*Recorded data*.
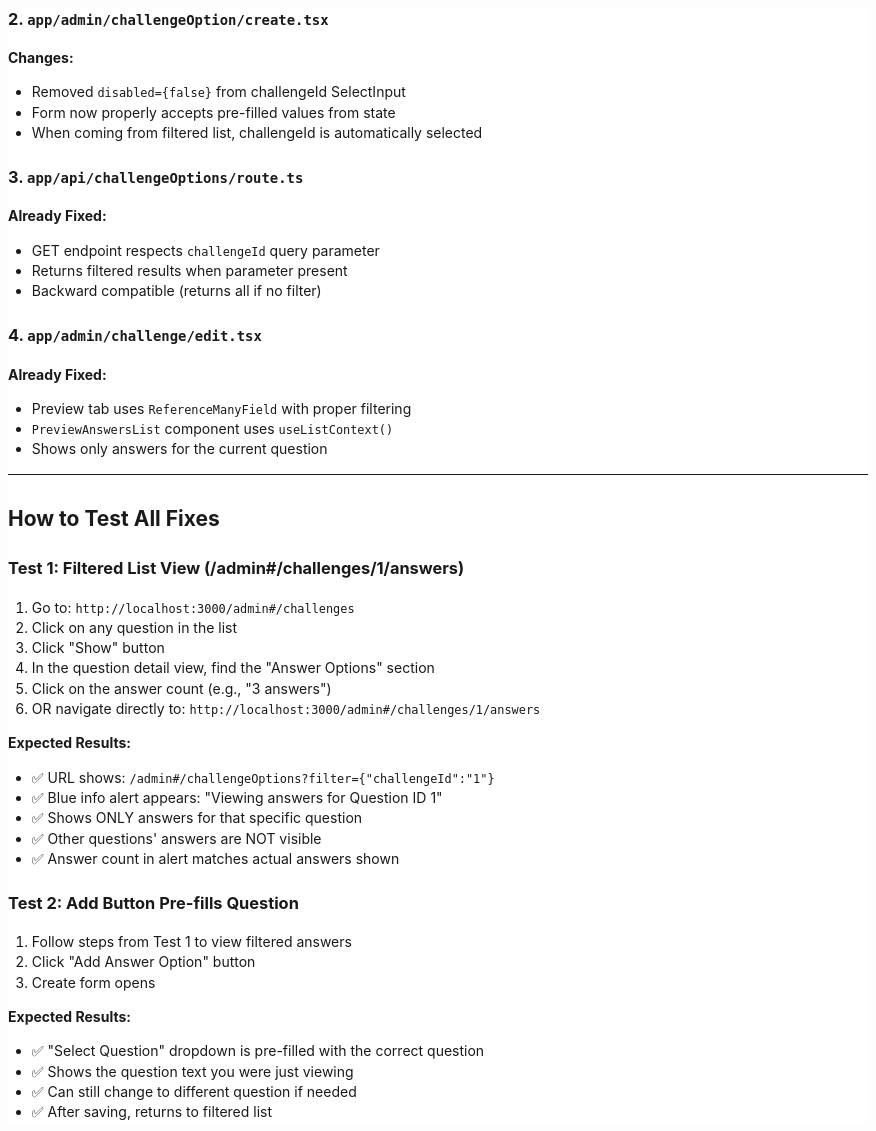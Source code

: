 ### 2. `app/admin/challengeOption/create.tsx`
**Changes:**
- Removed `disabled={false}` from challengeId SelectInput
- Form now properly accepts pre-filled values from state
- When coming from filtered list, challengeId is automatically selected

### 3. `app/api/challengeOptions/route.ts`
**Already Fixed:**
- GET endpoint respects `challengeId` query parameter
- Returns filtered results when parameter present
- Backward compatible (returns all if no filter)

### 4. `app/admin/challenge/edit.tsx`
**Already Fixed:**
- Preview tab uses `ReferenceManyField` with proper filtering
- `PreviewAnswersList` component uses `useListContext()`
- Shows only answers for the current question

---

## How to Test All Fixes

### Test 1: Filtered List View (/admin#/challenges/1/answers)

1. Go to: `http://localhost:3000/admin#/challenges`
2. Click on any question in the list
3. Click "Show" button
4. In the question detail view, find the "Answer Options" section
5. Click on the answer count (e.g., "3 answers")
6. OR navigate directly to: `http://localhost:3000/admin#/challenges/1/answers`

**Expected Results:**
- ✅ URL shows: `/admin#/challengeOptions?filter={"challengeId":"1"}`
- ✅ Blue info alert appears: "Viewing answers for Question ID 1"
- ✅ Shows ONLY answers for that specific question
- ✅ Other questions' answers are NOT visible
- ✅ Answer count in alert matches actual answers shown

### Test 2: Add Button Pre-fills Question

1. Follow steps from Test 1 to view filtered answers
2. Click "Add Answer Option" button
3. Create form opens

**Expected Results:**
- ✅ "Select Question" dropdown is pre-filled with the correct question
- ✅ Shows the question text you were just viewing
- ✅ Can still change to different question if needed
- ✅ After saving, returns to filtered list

*Work task*.
An exact repeat of the lines from the one containing "- ✅ Other questions' answers are NOT visible" through the final line of the entries is the whole answer.

*Result of this exercise*.
- ✅ Other questions' answers are NOT visible
- ✅ Answer count in alert matches actual answers shown

### Test 2: Add Button Pre-fills Question

1. Follow steps from Test 1 to view filtered answers
2. Click "Add Answer Option" button
3. Create form opens

**Expected Results:**
- ✅ "Select Question" dropdown is pre-filled with the correct question
- ✅ Shows the question text you were just viewing
- ✅ Can still change to different question if needed
- ✅ After saving, returns to filtered list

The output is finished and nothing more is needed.